= WORK TO COMPLETE =
For every entry, output the exact wording.

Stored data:
*-*-*

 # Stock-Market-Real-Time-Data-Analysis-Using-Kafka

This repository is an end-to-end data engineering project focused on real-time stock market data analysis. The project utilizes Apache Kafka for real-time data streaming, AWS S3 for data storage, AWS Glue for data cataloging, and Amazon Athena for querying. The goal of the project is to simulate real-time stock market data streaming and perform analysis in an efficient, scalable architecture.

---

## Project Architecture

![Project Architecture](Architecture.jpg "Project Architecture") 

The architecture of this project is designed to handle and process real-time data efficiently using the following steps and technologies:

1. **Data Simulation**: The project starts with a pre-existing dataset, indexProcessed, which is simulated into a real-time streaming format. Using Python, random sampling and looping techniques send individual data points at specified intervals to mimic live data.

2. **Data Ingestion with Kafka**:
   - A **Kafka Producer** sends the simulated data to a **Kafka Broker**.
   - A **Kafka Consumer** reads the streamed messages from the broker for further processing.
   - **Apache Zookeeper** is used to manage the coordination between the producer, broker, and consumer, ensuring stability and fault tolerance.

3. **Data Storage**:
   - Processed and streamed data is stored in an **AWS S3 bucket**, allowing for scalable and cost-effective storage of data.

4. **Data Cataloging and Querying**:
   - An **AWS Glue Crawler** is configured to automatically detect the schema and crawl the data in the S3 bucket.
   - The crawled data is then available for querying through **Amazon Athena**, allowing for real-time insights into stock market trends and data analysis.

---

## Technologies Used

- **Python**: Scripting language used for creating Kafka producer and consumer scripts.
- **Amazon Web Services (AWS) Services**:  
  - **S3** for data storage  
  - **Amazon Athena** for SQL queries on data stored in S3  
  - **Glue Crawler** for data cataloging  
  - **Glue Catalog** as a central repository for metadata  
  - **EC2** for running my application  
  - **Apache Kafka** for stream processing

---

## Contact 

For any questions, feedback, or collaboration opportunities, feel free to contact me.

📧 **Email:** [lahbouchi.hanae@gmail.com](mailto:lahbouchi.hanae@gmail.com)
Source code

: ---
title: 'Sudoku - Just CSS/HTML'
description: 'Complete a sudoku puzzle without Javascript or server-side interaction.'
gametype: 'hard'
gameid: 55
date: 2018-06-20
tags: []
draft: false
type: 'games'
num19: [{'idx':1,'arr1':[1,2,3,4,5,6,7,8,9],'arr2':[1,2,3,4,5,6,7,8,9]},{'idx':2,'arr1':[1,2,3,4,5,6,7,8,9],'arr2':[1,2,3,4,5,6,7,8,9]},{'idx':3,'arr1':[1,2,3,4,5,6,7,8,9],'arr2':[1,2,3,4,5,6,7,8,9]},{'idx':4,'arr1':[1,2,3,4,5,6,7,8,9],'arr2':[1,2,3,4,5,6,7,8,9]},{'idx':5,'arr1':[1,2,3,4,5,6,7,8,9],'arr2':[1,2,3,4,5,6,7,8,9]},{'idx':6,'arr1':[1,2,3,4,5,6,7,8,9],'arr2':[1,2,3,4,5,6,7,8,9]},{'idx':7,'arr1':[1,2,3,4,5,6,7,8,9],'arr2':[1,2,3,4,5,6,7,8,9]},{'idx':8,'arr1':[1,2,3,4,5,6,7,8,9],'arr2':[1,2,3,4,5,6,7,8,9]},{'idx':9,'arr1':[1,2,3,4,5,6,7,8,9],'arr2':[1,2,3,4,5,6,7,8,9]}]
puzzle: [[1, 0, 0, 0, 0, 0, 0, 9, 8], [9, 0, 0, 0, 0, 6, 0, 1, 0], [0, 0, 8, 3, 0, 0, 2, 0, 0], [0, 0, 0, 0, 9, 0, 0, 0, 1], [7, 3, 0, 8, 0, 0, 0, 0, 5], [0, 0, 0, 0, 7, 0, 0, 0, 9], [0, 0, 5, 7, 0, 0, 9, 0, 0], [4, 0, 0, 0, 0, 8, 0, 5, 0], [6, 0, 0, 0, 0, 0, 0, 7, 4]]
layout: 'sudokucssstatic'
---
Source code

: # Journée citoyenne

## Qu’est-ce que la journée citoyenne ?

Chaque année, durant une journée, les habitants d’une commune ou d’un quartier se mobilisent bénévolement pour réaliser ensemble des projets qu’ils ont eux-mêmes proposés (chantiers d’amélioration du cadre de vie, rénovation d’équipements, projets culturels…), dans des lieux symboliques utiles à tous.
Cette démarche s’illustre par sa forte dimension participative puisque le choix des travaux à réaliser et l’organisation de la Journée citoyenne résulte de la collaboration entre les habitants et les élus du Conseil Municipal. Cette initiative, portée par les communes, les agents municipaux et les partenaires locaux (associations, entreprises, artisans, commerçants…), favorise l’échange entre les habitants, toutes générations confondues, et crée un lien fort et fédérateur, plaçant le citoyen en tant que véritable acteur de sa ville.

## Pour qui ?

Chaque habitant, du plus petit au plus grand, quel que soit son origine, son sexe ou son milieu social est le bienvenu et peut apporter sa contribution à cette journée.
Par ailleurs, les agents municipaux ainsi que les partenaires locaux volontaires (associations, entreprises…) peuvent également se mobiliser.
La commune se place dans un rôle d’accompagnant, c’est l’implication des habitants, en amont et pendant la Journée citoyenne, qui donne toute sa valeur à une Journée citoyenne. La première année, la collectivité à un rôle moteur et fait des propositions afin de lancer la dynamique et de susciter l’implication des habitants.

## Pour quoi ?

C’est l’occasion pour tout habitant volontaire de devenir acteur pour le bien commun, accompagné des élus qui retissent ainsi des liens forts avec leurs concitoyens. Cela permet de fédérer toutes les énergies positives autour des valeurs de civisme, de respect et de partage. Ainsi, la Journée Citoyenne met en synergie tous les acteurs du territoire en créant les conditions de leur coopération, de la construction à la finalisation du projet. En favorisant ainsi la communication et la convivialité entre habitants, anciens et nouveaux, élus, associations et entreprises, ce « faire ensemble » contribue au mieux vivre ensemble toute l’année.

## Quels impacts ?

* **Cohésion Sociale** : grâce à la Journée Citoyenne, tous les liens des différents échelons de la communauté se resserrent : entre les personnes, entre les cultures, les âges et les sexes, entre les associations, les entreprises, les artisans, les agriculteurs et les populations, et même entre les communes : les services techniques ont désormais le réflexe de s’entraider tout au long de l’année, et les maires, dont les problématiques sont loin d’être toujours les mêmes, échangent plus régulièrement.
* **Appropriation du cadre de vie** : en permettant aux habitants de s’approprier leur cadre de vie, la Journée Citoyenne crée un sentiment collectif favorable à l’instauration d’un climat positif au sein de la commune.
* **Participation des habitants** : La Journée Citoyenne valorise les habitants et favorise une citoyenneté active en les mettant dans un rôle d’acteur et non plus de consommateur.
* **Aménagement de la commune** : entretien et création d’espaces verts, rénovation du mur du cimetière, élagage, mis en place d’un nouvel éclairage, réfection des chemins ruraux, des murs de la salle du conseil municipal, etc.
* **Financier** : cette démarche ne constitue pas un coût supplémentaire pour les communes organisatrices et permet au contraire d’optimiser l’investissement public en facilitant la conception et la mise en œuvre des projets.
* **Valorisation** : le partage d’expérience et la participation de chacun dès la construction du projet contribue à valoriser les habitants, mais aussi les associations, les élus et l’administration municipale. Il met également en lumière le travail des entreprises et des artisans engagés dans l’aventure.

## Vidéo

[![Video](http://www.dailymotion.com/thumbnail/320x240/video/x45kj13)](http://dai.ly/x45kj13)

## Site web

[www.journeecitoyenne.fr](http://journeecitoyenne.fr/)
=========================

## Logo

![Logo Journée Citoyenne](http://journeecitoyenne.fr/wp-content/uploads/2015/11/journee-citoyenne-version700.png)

*-*-*

= TASK OUTPUT =
 # Stock-Market-Real-Time-Data-Analysis-Using-Kafka

This repository is an end-to-end data engineering project focused on real-time stock market data analysis. The project utilizes Apache Kafka for real-time data streaming, AWS S3 for data storage, AWS Glue for data cataloging, and Amazon Athena for querying. The goal of the project is to simulate real-time stock market data streaming and perform analysis in an efficient, scalable architecture.

---

## Project Architecture

![Project Architecture](Architecture.jpg "Project Architecture") 

The architecture of this project is designed to handle and process real-time data efficiently using the following steps and technologies:

1. **Data Simulation**: The project starts with a pre-existing dataset, indexProcessed, which is simulated into a real-time streaming format. Using Python, random sampling and looping techniques send individual data points at specified intervals to mimic live data.

2. **Data Ingestion with Kafka**:
   - A **Kafka Producer** sends the simulated data to a **Kafka Broker**.
   - A **Kafka Consumer** reads the streamed messages from the broker for further processing.
   - **Apache Zookeeper** is used to manage the coordination between the producer, broker, and consumer, ensuring stability and fault tolerance.

3. **Data Storage**:
   - Processed and streamed data is stored in an **AWS S3 bucket**, allowing for scalable and cost-effective storage of data.

4. **Data Cataloging and Querying**:
   - An **AWS Glue Crawler** is configured to automatically detect the schema and crawl the data in the S3 bucket.
   - The crawled data is then available for querying through **Amazon Athena**, allowing for real-time insights into stock market trends and data analysis.

---

## Technologies Used

- **Python**: Scripting language used for creating Kafka producer and consumer scripts.
- **Amazon Web Services (AWS) Services**:  
  - **S3** for data storage  
  - **Amazon Athena** for SQL queries on data stored in S3  
  - **Glue Crawler** for data cataloging  
  - **Glue Catalog** as a central repository for metadata  
  - **EC2** for running my application  
  - **Apache Kafka** for stream processing

---

## Contact 

For any questions, feedback, or collaboration opportunities, feel free to contact me.

📧 **Email:** [lahbouchi.hanae@gmail.com](mailto:lahbouchi.hanae@gmail.com)
Source code

: ---
title: 'Sudoku - Just CSS/HTML'
description: 'Complete a sudoku puzzle without Javascript or server-side interaction.'
gametype: 'hard'
gameid: 55
date: 2018-06-20
tags: []
draft: false
type: 'games'
num19: [{'idx':1,'arr1':[1,2,3,4,5,6,7,8,9],'arr2':[1,2,3,4,5,6,7,8,9]},{'idx':2,'arr1':[1,2,3,4,5,6,7,8,9],'arr2':[1,2,3,4,5,6,7,8,9]},{'idx':3,'arr1':[1,2,3,4,5,6,7,8,9],'arr2':[1,2,3,4,5,6,7,8,9]},{'idx':4,'arr1':[1,2,3,4,5,6,7,8,9],'arr2':[1,2,3,4,5,6,7,8,9]},{'idx':5,'arr1':[1,2,3,4,5,6,7,8,9],'arr2':[1,2,3,4,5,6,7,8,9]},{'idx':6,'arr1':[1,2,3,4,5,6,7,8,9],'arr2':[1,2,3,4,5,6,7,8,9]},{'idx':7,'arr1':[1,2,3,4,5,6,7,8,9],'arr2':[1,2,3,4,5,6,7,8,9]},{'idx':8,'arr1':[1,2,3,4,5,6,7,8,9],'arr2':[1,2,3,4,5,6,7,8,9]},{'idx':9,'arr1':[1,2,3,4,5,6,7,8,9],'arr2':[1,2,3,4,5,6,7,8,9]}]
puzzle: [[1, 0, 0, 0, 0, 0, 0, 9, 8], [9, 0, 0, 0, 0, 6, 0, 1, 0], [0, 0, 8, 3, 0, 0, 2, 0, 0], [0, 0, 0, 0, 9, 0, 0, 0, 1], [7, 3, 0, 8, 0, 0, 0, 0, 5], [0, 0, 0, 0, 7, 0, 0, 0, 9], [0, 0, 5, 7, 0, 0, 9, 0, 0], [4, 0, 0, 0, 0, 8, 0, 5, 0], [6, 0, 0, 0, 0, 0, 0, 7, 4]]
layout: 'sudokucssstatic'
---
Source code

: # Journée citoyenne

## Qu’est-ce que la journée citoyenne ?

Chaque année, durant une journée, les habitants d’une commune ou d’un quartier se mobilisent bénévolement pour réaliser ensemble des projets qu’ils ont eux-mêmes proposés (chantiers d’amélioration du cadre de vie, rénovation d’équipements, projets culturels…), dans des lieux symboliques utiles à tous.
Cette démarche s’illustre par sa forte dimension participative puisque le choix des travaux à réaliser et l’organisation de la Journée citoyenne résulte de la collaboration entre les habitants et les élus du Conseil Municipal. Cette initiative, portée par les communes, les agents municipaux et les partenaires locaux (associations, entreprises, artisans, commerçants…), favorise l’échange entre les habitants, toutes générations confondues, et crée un lien fort et fédérateur, plaçant le citoyen en tant que véritable acteur de sa ville.

## Pour qui ?

Chaque habitant, du plus petit au plus grand, quel que soit son origine, son sexe ou son milieu social est le bienvenu et peut apporter sa contribution à cette journée.
Par ailleurs, les agents municipaux ainsi que les partenaires locaux volontaires (associations, entreprises…) peuvent également se mobiliser.
La commune se place dans un rôle d’accompagnant, c’est l’implication des habitants, en amont et pendant la Journée citoyenne, qui donne toute sa valeur à une Journée citoyenne. La première année, la collectivité à un rôle moteur et fait des propositions afin de lancer la dynamique et de susciter l’implication des habitants.

## Pour quoi ?

C’est l’occasion pour tout habitant volontaire de devenir acteur pour le bien commun, accompagné des élus qui retissent ainsi des liens forts avec leurs concitoyens. Cela permet de fédérer toutes les énergies positives autour des valeurs de civisme, de respect et de partage. Ainsi, la Journée Citoyenne met en synergie tous les acteurs du territoire en créant les conditions de leur coopération, de la construction à la finalisation du projet. En favorisant ainsi la communication et la convivialité entre habitants, anciens et nouveaux, élus, associations et entreprises, ce « faire ensemble » contribue au mieux vivre ensemble toute l’année.

## Quels impacts ?

* **Cohésion Sociale** : grâce à la Journée Citoyenne, tous les liens des différents échelons de la communauté se resserrent : entre les personnes, entre les cultures, les âges et les sexes, entre les associations, les entreprises, les artisans, les agriculteurs et les populations, et même entre les communes : les services techniques ont désormais le réflexe de s’entraider tout au long de l’année, et les maires, dont les problématiques sont loin d’être toujours les mêmes, échangent plus régulièrement.
* **Appropriation du cadre de vie** : en permettant aux habitants de s’approprier leur cadre de vie, la Journée Citoyenne crée un sentiment collectif favorable à l’instauration d’un climat positif au sein de la commune.
* **Participation des habitants** : La Journée Citoyenne valorise les habitants et favorise une citoyenneté active en les mettant dans un rôle d’acteur et non plus de consommateur.
* **Aménagement de la commune** : entretien et création d’espaces verts, rénovation du mur du cimetière, élagage, mis en place d’un nouvel éclairage, réfection des chemins ruraux, des murs de la salle du conseil municipal, etc.
* **Financier** : cette démarche ne constitue pas un coût supplémentaire pour les communes organisatrices et permet au contraire d’optimiser l’investissement public en facilitant la conception et la mise en œuvre des projets.
* **Valorisation** : le partage d’expérience et la participation de chacun dès la construction du projet contribue à valoriser les habitants, mais aussi les associations, les élus et l’administration municipale. Il met également en lumière le travail des entreprises et des artisans engagés dans l’aventure.

## Vidéo

[![Video](http://www.dailymotion.com/thumbnail/320x240/video/x45kj13)](http://dai.ly/x45kj13)

## Site web

[www.journeecitoyenne.fr](http://journeecitoyenne.fr/)
=========================

## Logo

![Logo Journée Citoyenne](http://journeecitoyenne.fr/wp-content/uploads/2015/11/journee-citoyenne-version700.png)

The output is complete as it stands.